Nvidia has been moving quickly to capitalise on the surge of demand for AI and stay ahead of competitors and customers that are developing their own AI chips. It revealed its Blackwell chips in March, which it says are twice as powerful as the current generation of chips for training AI models and offer five times the performance on “inference” — the speed at which such models can respond to queries. That came just a year after the company revealed its previous generation of GPU chip architecture, Hopper.

Analysts had questioned whether the transition to a new product line could affect the massive year-on-year growth that Nvidia recorded in previous quarters, as a temporary “air pocket” in demand emerges. The rapid pace of its chip releases has, for example, led Amazon to change plans to order chips based on the last generation of Nvidia’s architecture and replace them with the Blackwell line.

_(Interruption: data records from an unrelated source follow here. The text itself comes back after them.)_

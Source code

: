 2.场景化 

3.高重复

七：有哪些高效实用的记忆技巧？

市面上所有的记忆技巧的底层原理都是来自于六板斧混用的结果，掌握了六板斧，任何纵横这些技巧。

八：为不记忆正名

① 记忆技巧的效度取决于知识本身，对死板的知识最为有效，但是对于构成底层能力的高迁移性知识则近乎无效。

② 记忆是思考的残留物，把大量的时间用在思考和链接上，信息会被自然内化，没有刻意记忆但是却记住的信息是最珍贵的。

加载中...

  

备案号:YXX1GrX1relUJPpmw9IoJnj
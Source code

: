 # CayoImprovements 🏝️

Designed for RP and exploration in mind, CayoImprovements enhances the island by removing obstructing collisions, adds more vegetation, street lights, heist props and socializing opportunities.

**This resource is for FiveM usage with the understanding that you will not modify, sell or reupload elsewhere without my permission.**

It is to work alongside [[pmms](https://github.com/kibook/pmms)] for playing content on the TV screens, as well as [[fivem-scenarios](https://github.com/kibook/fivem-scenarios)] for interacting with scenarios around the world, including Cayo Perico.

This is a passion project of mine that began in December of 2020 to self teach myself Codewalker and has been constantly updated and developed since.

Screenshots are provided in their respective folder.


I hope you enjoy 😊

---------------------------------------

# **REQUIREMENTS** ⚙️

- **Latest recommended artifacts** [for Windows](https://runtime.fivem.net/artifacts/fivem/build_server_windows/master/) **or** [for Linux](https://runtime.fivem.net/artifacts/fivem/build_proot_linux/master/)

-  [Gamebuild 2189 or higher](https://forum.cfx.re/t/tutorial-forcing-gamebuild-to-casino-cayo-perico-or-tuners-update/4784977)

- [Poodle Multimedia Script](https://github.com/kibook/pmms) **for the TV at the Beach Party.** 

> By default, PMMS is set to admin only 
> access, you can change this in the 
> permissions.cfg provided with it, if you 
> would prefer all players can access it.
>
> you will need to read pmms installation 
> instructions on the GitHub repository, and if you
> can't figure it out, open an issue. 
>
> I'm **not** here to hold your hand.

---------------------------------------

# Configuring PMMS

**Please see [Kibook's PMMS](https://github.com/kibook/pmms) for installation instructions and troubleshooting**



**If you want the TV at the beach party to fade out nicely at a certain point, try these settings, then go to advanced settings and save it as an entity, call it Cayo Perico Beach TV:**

But Huang reassured investors that demand for both the Hopper and Blackwell lines was “way ahead of supply”, a situation that would probably continue “well into next year”.

Diluted earnings per share were $5.98, up more than 600 per cent from a year ago. Gross margin was 78.4 per cent, slightly better than the 77 per cent analysts had predicted, with net income at $14.9bn, ahead of expectations for $13.2bn.

Rivals AMD and Intel have been rolling out AI data centre chips to compete with Nvidia’s, as well as joining forces with Nvidia’s clients to offer alternatives to its software platform, Cuda, which cements its dominance as a chip supplier.

In April, Intel and AMD announced lacklustre first-quarter results and modest guidance, suggesting they are yet to reap the benefits of the explosion in demand. On Tuesday, Microsoft announced it would be using AMD’s new MI300X accelerator chips and its ROCm software to run some of the most demanding AI workloads on its Azure cloud service.

“Nvidia beat on the data centre [revenue] and beat across the board,” said Daniel Newman, chief executive of The Futurum Group. “The whole market was waiting for this number and Nvidia delivered.”

The stock split would create “more accessibility” as well as “additional momentum for the stock”, he added. “The AI trade is alive and well.”